Marion Smykowski, Loading airmail, late 1930s, in Detroit. Marion’s father, Leo, can be seen at his store in a photo in the History of Detroit article.  (Photo credit: Wikipedia)

It sometimes astounds me how the likes of Amazon and marketplace sellers who trade via the sell-anything leviathan make money.  It is of course economies of scale, selling cheap but selling many still works but there are times when the numbers just seem impossible to add up.

Take for example a headphone adaptor I bought.  When I ordered it it said it would take up to five weeks to be delivered, the next day it said it had been dispatched but would take a fortnight to get to me.  Even my favorite couriers couldn’t take that long, where was it coming from, I laughed, China?  It was Singapore to be precise, by Air Mail.
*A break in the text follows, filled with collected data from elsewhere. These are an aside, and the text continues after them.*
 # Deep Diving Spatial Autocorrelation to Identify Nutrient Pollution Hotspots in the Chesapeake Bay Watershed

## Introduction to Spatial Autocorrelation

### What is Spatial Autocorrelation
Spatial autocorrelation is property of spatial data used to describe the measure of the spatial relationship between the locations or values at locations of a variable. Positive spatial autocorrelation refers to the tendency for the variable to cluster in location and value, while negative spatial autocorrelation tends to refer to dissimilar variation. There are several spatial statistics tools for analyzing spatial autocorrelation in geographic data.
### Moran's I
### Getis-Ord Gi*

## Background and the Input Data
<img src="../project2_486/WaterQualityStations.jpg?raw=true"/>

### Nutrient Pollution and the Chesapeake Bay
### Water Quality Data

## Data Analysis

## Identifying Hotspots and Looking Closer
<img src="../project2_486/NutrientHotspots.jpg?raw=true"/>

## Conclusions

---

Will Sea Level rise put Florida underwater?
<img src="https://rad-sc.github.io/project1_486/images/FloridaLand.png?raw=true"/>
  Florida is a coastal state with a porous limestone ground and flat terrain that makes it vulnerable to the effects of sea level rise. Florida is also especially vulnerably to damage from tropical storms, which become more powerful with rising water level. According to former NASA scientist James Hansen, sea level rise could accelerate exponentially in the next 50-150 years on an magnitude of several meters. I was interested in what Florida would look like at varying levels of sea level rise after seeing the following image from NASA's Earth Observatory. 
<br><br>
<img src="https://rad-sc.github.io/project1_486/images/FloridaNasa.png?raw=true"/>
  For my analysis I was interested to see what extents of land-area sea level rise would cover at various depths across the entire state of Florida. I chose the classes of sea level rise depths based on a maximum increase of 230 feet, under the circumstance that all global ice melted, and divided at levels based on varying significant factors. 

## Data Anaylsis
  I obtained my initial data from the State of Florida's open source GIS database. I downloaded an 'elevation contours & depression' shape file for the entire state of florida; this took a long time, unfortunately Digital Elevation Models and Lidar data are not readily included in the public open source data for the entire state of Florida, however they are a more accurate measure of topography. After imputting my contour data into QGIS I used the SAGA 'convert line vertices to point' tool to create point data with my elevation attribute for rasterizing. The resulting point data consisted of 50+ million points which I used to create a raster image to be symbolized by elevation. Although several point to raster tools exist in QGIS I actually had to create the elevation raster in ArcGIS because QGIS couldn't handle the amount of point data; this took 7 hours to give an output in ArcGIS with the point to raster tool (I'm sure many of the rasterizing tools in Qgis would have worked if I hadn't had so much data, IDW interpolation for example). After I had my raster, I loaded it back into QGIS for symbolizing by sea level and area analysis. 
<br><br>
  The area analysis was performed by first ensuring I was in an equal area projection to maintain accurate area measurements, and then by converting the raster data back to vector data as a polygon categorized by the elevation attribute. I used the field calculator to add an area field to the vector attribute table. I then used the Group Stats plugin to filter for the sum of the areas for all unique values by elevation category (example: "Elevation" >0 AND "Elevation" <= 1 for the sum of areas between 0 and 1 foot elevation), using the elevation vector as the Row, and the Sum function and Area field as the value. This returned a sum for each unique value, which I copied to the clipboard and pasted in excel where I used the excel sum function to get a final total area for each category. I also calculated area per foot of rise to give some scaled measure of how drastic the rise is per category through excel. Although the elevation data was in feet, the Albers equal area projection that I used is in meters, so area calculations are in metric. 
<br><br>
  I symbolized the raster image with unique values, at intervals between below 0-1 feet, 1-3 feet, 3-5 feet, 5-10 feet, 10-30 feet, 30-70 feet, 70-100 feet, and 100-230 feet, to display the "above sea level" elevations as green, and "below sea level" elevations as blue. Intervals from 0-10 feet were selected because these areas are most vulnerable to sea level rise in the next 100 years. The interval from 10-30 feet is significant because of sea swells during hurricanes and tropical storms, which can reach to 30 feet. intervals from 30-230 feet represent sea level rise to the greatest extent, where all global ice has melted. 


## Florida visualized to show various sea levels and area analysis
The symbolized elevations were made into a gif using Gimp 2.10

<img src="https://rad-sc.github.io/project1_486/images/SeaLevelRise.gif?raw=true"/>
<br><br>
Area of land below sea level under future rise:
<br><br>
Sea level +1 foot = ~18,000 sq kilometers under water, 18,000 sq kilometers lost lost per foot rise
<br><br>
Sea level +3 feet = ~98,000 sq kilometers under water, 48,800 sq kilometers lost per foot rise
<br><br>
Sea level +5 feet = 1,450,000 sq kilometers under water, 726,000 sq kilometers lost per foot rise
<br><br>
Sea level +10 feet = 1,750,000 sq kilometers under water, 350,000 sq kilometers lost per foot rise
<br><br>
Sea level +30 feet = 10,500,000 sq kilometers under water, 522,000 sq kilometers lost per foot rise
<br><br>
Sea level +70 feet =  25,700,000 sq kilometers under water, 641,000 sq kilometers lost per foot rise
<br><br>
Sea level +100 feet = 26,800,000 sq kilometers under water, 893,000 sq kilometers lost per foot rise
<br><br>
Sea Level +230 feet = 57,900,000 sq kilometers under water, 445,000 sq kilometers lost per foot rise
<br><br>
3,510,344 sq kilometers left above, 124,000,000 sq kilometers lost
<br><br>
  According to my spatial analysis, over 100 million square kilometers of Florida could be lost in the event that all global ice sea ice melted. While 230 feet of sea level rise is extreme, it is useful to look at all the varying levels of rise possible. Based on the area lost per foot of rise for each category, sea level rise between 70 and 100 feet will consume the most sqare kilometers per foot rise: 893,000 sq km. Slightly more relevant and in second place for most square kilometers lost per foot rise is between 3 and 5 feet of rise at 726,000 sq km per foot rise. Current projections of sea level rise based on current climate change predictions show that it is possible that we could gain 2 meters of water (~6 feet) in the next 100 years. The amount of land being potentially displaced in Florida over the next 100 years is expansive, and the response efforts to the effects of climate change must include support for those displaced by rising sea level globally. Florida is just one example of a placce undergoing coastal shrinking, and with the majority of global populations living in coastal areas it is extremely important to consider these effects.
The two week travel time still had be envisioning old DC3s full of mailbags but in reality it was no doubt transported along with thousands of other bits and pieces in a cargo 747.  Again it’s that sharing of the cost of the flight amongst all the other items that meant I still only paid £1.99 postage (it cost me nearly as much to post a package a hundred miles across Britain last month) but still it’s another example of our modern global commerce and I wonder how many tiny adaptors are flying around above our heads, enroute to exotic locations.